Removing and replacing a faulty node canister
You can use this procedure to remove a faulty node canister and replace it with a new node canister. You can remove the parts from the faulty node canister and reinstall them into the new node canister.
About this task
Notes:
- Ensure the FRU part number (P/N) of the replacement part matches that of the failed node canister, or is an approved substitute. The FRU P/N is identified on the label of the canister and on the FRU packaging.
- Do not operate the control enclosure with one node canister that is removed for longer than 16 minutes. Operating for longer than this period might cause the enclosure to shut down due to overheating.
- No tools are required to complete this task. Do not remove or loosen any screws.
- Use care when you remove a node canister from the control enclosure. The node canister is long and its center of gravity is far forward. It can be helpful to have a lift or other sturdy, flat surface ready to receive the node canister during removal.
Procedure
- Review the Event Log to identify the faulty node canister.
- Review Procedure: Understanding system volume dependencies to identify any volume dependencies on the node canister.
- Follow Procedure: Powering off a node canister to verify that the hosts will not lose access to data in volumes.
- From the rear of the control enclosure, label each cable and remove it from the node canister.
Removing the faulty node canister
- Remove the node canister, as described in Reseating a node canister in the control enclosure, and place it on a flat, level surface.
-
Remove the new node canister from its packaging.
Ensure that the FRU P/N of the replacement node canister matches that of the failed node canister or that the new P/N is an approved substitute.
- Remove the covers from the faulty and replacement node canisters and set them aside, as described in Removing and replacing the cover of a node canister.
-
Complete the following procedures to remove parts from the faulty node canister and install
them in the replacement canister.
- Removing and replacing a memory module
- Removing and replacing the Trusted Platform Module
- Removing and replacing a fan module
- Removing and replacing the node canister battery
- Removing and replacing a PCIe riserNotes:
- You do not have to remove the SFP transceiver or host interface adapter before you remove each PCIe riser from the faulty node canister.
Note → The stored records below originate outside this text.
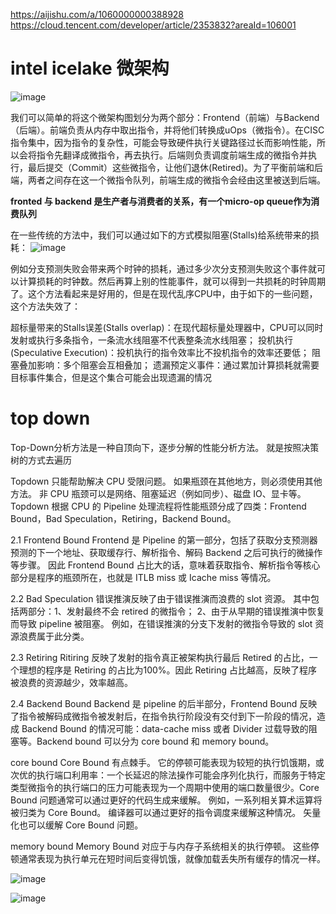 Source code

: https://aijishu.com/a/1060000000388928
https://cloud.tencent.com/developer/article/2353832?areaId=106001

# intel icelake 微架构
![image](https://github.com/spevenhe/Study/assets/42630862/9e2acaca-c5e1-4da4-9e8e-3cf1527e844d)


我们可以简单的将这个微架构图划分为两个部分：Frontend（前端）与Backend（后端）。前端负责从内存中取出指令，并将他们转换成uOps（微指令）。在CISC指令集中，因为指令的复杂性，可能会导致硬件执行关键路径过长而影响性能，所以会将指令先翻译成微指令，再去执行。后端则负责调度前端生成的微指令并执行，最后提交（Commit）这些微指令，让他们退休(Retired)。为了平衡前端和后端，两者之间存在这一个微指令队列，前端生成的微指令会经由这里被送到后端。

**fronted 与 backend 是生产者与消费者的关系，有一个micro-op queue作为消费队列**

在一些传统的方法中，我们可以通过如下的方式模拟阻塞(Stalls)给系统带来的损耗：
![image](https://github.com/spevenhe/Study/assets/42630862/554b4af1-86e7-4fdf-9cea-9e917f919777)

例如分支预测失败会带来两个时钟的损耗，通过多少次分支预测失败这个事件就可以计算损耗的时钟数。然后再算上别的性能事件，就可以得到一共损耗的时钟周期了。这个方法看起来是好用的，但是在现代乱序CPU中，由于如下的一些问题，这个方法失效了：

超标量带来的Stalls误差(Stalls overlap)：在现代超标量处理器中，CPU可以同时发射或执行多条指令，一条流水线阻塞不代表整条流水线阻塞；
投机执行(Speculative Execution)：投机执行的指令效率比不投机指令的效率还要低；
阻塞叠加影响：多个阻塞会互相叠加；
遗漏预定义事件：通过累加计算损耗就需要目标事件集合，但是这个集合可能会出现遗漏的情况

# top down

Top-Down分析方法是一种自顶向下，逐步分解的性能分析方法。 就是按照决策树的方式去遍历

Topdown 只能帮助解决 CPU 受限问题。 如果瓶颈在其他地方，则必须使用其他方法。 非 CPU 瓶颈可以是网络、阻塞延迟（例如同步）、磁盘 IO、显卡等。 Topdown 根据 CPU 的 Pipeline 处理流程将性能瓶颈分成了四类：Frontend Bound，Bad Speculation，Retiring，Backend Bound。

2.1 Frontend Bound
Frontend 是 Pipeline 的第一部分，包括了获取分支预测器预测的下一个地址、获取缓存行、解析指令、解码 Backend 之后可执行的微操作等步骤。 因此 Frontend Bound 占比大的话，意味着获取指令、解析指令等核心部分是程序的瓶颈所在，也就是 ITLB miss 或 Icache miss 等情况。

2.2 Bad Speculation
错误推演反映了由于错误推演而浪费的 slot 资源。 其中包括两部分：1、发射最终不会 retired 的微指令； 2、由于从早期的错误推演中恢复而导致 pipeline 被阻塞。 例如，在错误推演的分支下发射的微指令导致的 slot 资源浪费属于此分类。

2.3 Retiring
Ritiring 反映了发射的指令真正被架构执行最后 Retired 的占比，一个理想的程序是 Retiring 的占比为100%。因此 Retiring 占比越高，反映了程序被浪费的资源越少，效率越高。

2.4 Backend Bound
Backend 是 pipeline 的后半部分，Frontend Bound 反映了指令被解码成微指令被发射后，在指令执行阶段没有交付到下一阶段的情况，造成 Backend Bound 的情况可能：data-cache miss 或者 Divider 过载导致的阻塞等。Backend bound 可以分为 core bound 和 memory bound。

core bound
Core Bound 有点棘手。 它的停顿可能表现为较短的执行饥饿期，或次优的执行端口利用率：一个长延迟的除法操作可能会序列化执行，而服务于特定类型微指令的执行端口的压力可能表现为一个周期中使用的端口数量很少。Core Bound 问题通常可以通过更好的代码生成来缓解。 例如，一系列相关算术运算将被归类为 Core Bound。 编译器可以通过更好的指令调度来缓解这种情况。 矢量化也可以缓解 Core Bound 问题。

memory bound
Memory Bound 对应于与内存子系统相关的执行停顿。 这些停顿通常表现为执行单元在短时间后变得饥饿，就像加载丢失所有缓存的情况一样。

![image](https://github.com/spevenhe/Study/assets/42630862/86b18860-f340-4d5d-b9e6-66de75ad4c2b)

![image](https://github.com/spevenhe/Study/assets/42630862/bf9d0803-6913-4324-81f9-9a2bc44907f9)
Similarly, you can reinstall a PCIe riser into the new node canister while the SFP and host interface adapter are installed.
- When you install the PCIe risers in the new node canister, ensure that you use the same numbered slots that were used in the faulty node canister.
- Removing and replacing a boot drive
Note: Transfer the boot drive in boot drive slot 1 (closest to the CPU) into the same slot in the replacement node canister.
Replacing the new node canister
- Replace the cover of the new node canister, as described in Removing and replacing the cover of a node canister.
- Install the new node canister into the control enclosure, as described in Reseating a node canister in the control enclosure.
- Reconnect the cables that were removed in step 4 to the appropriate ports in the replacement node canister.
- If the node canister was communicating with other node canisters using RDMA over Ethernet, then use the Service Assistant Tool or the sainfo lsnodeip command to check if the node IP configuration has been lost. Use the Service Assistant Tool or the satask chnodeip command to set the node IP if needed.
- Use the management GUI or service assistant GUI to check that the node canister is online (or is Active) in the system.
-
Enter the service assistant command satask chbootdrive -replacecanister to
update the drives to match the serial number of the new node canister.
Note: Node error code 545 is expected. For more information, see 545.
To help identify the node canister, the inside of the release levers are labeled with the serial number.
- Review the management GUI to determine that all errors are resolved.